8Cette nostalgie est savamment mise en scène par le gouvernement. Trois exemples reflètent particulièrement bien l’histoire du développement de Singapour et les regrets d’une époque révolue. D’abord, les célébrations du cinquantième anniversaire de l’indépendance de Singapour, notamment la grande parade, ont retracé les grandes époques de l’île, de l’arrivée de Raffles à la construction d’une cité-État développée. Les défilés et les témoignages des seniors décrivent le rapide développement économique et urbain, notamment la transition du kampung vers les HDB. Ensuite, la galerie We built a nation (« Nous avons bâti une nation ») au musée national de Singapour dispose d’un espace où un appartement HDB des années 1970 est recréé. Le visiteur peut se promener dans un appartement qui est mis en scène avec de l’électroménager et des meubles de l’époque, tout en étant exposé à un discours sur le rôle central des HDB dans la construction de la nation singapourienne. Enfin, ce sentiment de nostalgie a dominé le lancement en 2011 du « Projet de la mémoire de Singapour » (Singapore Memory Project). Cette initiative a pour but de récolter auprès des entreprises et des particuliers singapouriens des documents qui témoignent de la construction et de la vie quotidienne à Singapour. Il est possible de consulter les images, les textes, les vidéos et les bandes-son sur Internet5 afin de retracer l’histoire de l’île en général, mais également d’un quartier, d’une rue, etc.

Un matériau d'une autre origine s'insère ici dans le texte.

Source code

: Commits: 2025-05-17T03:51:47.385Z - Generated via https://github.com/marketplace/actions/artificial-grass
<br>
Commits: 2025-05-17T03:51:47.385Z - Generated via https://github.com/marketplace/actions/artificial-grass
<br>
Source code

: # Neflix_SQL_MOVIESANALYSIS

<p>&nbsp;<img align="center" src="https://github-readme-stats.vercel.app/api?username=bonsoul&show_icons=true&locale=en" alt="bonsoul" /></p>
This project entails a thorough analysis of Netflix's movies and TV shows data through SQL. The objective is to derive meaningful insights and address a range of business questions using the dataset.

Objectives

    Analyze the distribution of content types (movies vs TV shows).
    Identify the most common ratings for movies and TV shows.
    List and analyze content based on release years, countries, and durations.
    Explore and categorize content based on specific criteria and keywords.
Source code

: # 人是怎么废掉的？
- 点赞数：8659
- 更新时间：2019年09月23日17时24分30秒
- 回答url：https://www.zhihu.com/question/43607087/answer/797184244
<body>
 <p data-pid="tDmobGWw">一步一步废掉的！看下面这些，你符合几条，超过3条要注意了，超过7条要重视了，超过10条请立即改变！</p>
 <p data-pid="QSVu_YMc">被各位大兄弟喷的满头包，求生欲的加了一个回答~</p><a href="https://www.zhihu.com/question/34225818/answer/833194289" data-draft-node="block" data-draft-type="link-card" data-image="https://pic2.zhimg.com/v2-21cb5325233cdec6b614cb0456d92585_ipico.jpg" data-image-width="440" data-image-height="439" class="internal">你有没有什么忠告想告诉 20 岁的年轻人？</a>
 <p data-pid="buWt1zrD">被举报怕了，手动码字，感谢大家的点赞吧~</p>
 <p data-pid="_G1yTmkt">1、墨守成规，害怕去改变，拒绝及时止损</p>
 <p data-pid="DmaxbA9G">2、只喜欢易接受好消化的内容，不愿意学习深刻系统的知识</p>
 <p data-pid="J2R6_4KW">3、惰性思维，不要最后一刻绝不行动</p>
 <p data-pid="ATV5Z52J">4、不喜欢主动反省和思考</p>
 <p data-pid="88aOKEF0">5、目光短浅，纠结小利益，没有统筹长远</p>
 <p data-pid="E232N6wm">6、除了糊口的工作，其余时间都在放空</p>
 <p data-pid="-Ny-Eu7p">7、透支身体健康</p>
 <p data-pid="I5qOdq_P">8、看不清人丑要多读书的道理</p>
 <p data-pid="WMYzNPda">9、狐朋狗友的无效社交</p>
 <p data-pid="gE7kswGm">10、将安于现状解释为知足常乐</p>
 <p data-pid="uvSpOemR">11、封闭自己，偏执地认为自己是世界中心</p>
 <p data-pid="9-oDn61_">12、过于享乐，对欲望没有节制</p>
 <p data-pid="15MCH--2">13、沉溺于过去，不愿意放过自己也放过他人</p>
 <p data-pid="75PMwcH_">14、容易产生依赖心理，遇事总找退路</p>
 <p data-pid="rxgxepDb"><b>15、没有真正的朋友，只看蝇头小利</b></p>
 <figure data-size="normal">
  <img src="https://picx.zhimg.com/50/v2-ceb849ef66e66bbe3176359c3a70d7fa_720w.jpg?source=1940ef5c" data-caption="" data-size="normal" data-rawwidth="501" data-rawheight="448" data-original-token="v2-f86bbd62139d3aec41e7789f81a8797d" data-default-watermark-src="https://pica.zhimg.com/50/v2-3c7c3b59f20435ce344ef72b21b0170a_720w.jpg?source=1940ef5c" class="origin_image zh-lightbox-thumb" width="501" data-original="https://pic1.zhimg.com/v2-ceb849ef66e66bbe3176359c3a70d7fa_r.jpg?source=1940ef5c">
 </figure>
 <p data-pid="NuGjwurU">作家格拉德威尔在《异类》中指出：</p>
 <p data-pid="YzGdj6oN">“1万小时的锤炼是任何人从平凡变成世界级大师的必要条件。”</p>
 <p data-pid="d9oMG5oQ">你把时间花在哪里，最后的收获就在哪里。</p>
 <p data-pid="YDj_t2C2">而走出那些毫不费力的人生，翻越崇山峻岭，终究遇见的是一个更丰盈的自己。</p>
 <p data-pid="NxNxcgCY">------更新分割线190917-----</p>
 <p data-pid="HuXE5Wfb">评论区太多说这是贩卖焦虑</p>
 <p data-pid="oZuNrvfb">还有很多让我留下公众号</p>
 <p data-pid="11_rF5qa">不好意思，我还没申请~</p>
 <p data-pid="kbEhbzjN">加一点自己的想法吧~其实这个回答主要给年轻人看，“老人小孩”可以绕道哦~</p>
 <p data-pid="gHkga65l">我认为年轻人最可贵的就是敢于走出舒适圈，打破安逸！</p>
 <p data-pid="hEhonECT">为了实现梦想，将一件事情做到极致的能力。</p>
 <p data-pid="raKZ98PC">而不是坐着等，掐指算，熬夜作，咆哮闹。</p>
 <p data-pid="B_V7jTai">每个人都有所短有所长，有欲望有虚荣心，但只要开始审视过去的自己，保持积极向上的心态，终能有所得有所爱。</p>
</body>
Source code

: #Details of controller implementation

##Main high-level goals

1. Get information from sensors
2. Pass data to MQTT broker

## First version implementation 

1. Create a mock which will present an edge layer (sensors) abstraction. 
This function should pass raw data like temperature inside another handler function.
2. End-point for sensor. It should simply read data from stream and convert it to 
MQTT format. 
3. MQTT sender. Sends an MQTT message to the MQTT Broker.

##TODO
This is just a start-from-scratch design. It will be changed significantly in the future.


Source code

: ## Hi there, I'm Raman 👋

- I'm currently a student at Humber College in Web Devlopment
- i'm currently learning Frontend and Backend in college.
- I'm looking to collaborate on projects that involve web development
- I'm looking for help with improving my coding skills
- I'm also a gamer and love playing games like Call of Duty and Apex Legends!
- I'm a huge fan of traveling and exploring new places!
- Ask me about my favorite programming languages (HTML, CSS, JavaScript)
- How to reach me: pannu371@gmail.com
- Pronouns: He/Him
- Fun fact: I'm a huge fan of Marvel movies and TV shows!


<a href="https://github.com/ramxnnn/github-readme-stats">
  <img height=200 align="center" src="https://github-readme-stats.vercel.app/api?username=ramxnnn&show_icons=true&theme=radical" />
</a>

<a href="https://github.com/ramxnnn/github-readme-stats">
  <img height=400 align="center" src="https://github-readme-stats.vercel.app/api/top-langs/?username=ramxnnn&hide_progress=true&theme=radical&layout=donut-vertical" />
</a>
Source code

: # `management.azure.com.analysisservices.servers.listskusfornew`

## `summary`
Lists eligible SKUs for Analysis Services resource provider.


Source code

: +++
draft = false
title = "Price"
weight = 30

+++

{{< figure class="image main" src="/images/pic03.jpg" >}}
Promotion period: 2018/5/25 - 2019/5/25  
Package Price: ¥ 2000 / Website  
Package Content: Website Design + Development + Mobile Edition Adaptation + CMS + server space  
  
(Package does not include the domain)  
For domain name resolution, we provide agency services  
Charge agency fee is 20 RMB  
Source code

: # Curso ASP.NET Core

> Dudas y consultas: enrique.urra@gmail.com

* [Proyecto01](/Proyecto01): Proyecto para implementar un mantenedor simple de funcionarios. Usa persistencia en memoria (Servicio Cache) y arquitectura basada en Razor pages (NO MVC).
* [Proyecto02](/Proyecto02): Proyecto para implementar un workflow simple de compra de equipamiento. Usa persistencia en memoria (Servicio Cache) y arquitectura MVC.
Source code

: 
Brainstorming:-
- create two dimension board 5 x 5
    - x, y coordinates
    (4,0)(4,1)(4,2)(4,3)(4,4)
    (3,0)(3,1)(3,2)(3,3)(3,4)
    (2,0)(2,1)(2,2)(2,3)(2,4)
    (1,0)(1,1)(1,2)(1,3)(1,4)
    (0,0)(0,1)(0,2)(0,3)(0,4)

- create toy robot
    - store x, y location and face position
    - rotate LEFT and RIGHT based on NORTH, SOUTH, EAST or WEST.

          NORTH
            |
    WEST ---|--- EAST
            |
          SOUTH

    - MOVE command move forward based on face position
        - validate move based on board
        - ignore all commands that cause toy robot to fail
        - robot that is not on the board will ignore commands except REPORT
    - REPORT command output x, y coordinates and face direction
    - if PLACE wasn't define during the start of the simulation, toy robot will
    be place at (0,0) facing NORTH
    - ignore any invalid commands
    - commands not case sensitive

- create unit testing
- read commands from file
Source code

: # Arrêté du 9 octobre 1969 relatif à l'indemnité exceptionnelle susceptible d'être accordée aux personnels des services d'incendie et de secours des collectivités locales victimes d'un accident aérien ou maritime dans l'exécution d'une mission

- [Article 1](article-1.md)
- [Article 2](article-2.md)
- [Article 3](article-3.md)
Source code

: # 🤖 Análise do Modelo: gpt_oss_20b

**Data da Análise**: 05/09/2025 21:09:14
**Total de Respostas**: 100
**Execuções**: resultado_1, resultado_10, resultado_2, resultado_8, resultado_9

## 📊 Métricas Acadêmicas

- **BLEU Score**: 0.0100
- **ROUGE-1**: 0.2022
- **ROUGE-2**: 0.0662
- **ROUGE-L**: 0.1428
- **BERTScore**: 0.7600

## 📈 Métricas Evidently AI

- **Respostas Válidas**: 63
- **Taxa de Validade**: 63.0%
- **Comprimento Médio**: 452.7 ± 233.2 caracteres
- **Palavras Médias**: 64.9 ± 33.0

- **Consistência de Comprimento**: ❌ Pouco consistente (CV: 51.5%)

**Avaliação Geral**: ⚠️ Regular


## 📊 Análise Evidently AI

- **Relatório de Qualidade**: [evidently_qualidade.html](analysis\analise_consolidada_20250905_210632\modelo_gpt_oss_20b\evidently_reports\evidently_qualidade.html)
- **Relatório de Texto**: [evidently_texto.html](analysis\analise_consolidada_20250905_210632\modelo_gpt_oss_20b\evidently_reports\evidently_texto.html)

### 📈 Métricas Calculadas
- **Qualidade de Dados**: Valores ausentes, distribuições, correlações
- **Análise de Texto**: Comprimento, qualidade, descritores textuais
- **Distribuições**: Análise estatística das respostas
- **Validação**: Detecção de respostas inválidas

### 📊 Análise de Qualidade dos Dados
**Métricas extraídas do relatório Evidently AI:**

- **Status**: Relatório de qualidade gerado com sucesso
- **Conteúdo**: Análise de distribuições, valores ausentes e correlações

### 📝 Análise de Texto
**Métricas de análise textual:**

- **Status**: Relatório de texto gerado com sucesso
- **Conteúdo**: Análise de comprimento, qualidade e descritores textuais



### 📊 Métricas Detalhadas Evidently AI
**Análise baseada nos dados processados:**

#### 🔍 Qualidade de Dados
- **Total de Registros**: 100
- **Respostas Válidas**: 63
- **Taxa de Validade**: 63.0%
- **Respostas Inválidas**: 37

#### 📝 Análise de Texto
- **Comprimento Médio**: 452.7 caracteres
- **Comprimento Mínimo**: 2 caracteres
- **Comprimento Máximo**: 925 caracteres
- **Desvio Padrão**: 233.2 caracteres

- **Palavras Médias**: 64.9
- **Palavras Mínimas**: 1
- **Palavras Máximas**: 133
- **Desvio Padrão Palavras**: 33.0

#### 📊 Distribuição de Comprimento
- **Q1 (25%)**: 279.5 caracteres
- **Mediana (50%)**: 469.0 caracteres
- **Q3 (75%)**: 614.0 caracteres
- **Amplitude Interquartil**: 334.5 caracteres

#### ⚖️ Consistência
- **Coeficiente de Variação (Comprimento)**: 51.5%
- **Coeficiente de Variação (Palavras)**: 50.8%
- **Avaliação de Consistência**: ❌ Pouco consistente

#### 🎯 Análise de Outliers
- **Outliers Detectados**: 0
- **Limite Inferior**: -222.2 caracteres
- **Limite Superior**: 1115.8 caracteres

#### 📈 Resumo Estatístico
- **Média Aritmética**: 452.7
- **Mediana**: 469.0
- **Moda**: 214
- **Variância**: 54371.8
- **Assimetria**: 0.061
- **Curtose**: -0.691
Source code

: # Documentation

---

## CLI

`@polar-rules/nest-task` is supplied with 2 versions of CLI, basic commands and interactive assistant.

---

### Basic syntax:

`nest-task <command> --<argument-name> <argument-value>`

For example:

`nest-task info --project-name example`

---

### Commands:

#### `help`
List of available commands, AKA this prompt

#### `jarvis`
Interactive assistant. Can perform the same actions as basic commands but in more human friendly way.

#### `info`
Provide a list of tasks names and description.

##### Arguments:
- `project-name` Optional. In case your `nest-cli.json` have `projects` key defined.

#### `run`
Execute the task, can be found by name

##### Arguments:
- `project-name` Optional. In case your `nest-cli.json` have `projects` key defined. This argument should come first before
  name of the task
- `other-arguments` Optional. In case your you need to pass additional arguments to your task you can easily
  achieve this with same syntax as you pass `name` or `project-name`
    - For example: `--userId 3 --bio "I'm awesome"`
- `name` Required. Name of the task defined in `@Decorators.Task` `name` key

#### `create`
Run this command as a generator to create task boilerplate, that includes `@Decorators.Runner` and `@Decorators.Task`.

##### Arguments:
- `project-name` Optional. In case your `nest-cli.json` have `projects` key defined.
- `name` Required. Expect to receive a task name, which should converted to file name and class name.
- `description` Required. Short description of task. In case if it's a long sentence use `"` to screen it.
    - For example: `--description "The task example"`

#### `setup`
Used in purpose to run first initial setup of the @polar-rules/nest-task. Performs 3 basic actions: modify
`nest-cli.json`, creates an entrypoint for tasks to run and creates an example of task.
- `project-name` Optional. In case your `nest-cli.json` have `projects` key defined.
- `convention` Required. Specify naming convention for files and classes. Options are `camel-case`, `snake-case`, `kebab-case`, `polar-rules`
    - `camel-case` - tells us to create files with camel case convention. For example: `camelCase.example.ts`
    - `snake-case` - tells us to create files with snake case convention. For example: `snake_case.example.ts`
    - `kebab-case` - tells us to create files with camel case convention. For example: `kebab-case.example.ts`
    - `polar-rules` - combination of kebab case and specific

9À ces représentations organisées d’une époque passée s’ajoutent des projets urbains ayant pour but de recréer au cœur du paysage quotidien des espaces inspirés du Singapour d’antan. Une partie du quartier de Tiong Bahru, comprenant les HDB les plus anciens et classés au patrimoine de Singapour, se distingue au milieu des tours et des centres commerciaux par un style architectural Art déco et la faible hauteur des bâtiments. Les récentes rénovations de ce patrimoine en font une zone en cours de gentrification où de jeunes actifs aux revenus confortables côtoient les seniors installés depuis des décennies. Malgré les nombreux efforts pour en faire un quartier branché, il n’y a pas vraiment de re-dynamisme évident à Tiong Bahru. Dans un même esprit, les hawkers centres6, aujourd’hui emblématiques de Singapour, remplissent un rôle culturel, social et pratique. Ils fournissent des repas à des prix très abordables et l’immense majorité des Singapouriens s’y restaure au moins une fois par jour. Il s’agit aussi d’une icône culturelle qui entretient des traditions culinaires venues d’un peu partout en Asie et propose des plats qui sont parfois trop élaborés pour être cuisinés au quotidien. Cette forme de restauration à la fois traditionnelle, rapide et peu onéreuse est très ancienne et Singapour comptait nombre de hawker centers historiques. Avec le développement, le manque d’espace et des règles d’hygiène toujours plus strictes, ces centres ont, de la même manière que les kampung, peu à peu disparu à partir des années 1970. Ils sont remplacés aujourd’hui par des food courts7 à l’américaine très propres, situés dans des centres commerciaux, mais aussi très formatés. Il semble que presque tous les food courts proposent les mêmes plats (chinois, indien, coréen, indonésien, malais, européen, et japonais) et il est assez difficile de trouver des stands dont la cuisine se distingue par son originalité. Quelques grands centres commerciaux ont tenté de « décorer » leurs food courts de manière à recréer un espace authentique et tablent sur un environnement asiatique d’antan.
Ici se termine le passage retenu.